Saved entries
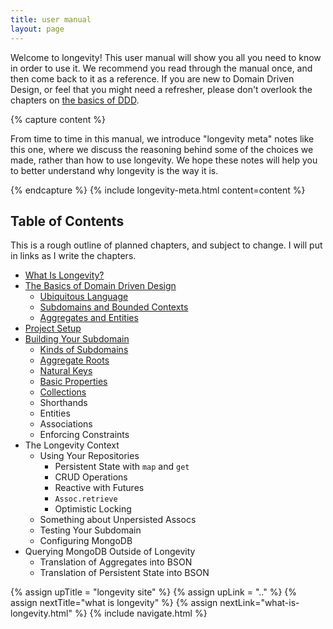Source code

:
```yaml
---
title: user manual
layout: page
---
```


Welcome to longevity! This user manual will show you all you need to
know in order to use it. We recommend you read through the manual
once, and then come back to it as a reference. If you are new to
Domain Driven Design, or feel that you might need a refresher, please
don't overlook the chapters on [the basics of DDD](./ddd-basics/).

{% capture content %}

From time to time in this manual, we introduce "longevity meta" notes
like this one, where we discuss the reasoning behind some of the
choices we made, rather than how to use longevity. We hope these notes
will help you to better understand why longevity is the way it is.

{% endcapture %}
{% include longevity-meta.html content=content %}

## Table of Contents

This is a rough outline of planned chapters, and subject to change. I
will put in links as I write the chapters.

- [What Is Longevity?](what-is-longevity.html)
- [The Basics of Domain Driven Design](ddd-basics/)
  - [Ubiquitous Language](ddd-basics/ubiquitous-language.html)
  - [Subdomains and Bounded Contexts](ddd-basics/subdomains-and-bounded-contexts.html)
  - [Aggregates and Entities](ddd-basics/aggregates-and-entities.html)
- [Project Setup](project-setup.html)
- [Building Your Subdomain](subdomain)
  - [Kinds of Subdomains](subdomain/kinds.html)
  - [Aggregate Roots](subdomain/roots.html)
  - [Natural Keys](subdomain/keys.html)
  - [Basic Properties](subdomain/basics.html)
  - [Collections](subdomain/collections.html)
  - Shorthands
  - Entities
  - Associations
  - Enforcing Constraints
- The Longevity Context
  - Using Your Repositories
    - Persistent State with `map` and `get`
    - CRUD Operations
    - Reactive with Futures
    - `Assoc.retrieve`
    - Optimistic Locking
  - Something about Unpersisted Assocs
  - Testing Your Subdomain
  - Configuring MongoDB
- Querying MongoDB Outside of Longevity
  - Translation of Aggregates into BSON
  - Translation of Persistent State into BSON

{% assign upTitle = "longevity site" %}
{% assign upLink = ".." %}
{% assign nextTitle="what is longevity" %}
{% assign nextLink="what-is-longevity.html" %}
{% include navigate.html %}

==

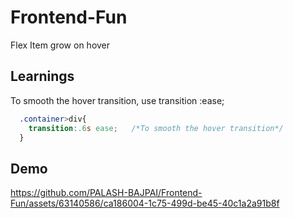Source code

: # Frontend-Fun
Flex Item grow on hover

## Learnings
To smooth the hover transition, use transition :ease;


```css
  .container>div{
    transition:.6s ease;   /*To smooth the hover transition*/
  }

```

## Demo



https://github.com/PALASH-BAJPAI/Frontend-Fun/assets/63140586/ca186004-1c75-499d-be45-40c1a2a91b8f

* * *

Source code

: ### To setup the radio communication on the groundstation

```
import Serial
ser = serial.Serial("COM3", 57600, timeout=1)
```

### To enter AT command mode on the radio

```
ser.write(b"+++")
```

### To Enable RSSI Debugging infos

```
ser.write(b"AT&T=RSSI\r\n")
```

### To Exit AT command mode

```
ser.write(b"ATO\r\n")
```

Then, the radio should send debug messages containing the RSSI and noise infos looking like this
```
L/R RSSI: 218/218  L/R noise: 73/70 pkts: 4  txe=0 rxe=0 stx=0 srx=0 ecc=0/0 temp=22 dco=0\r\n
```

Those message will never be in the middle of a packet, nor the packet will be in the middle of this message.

- Your goal: Show, from the records above, every line that includes "Driven".

- Answer below:
Domain Driven Design, or feel that you might need a refresher, please
- [The Basics of Domain Driven Design](ddd-basics/)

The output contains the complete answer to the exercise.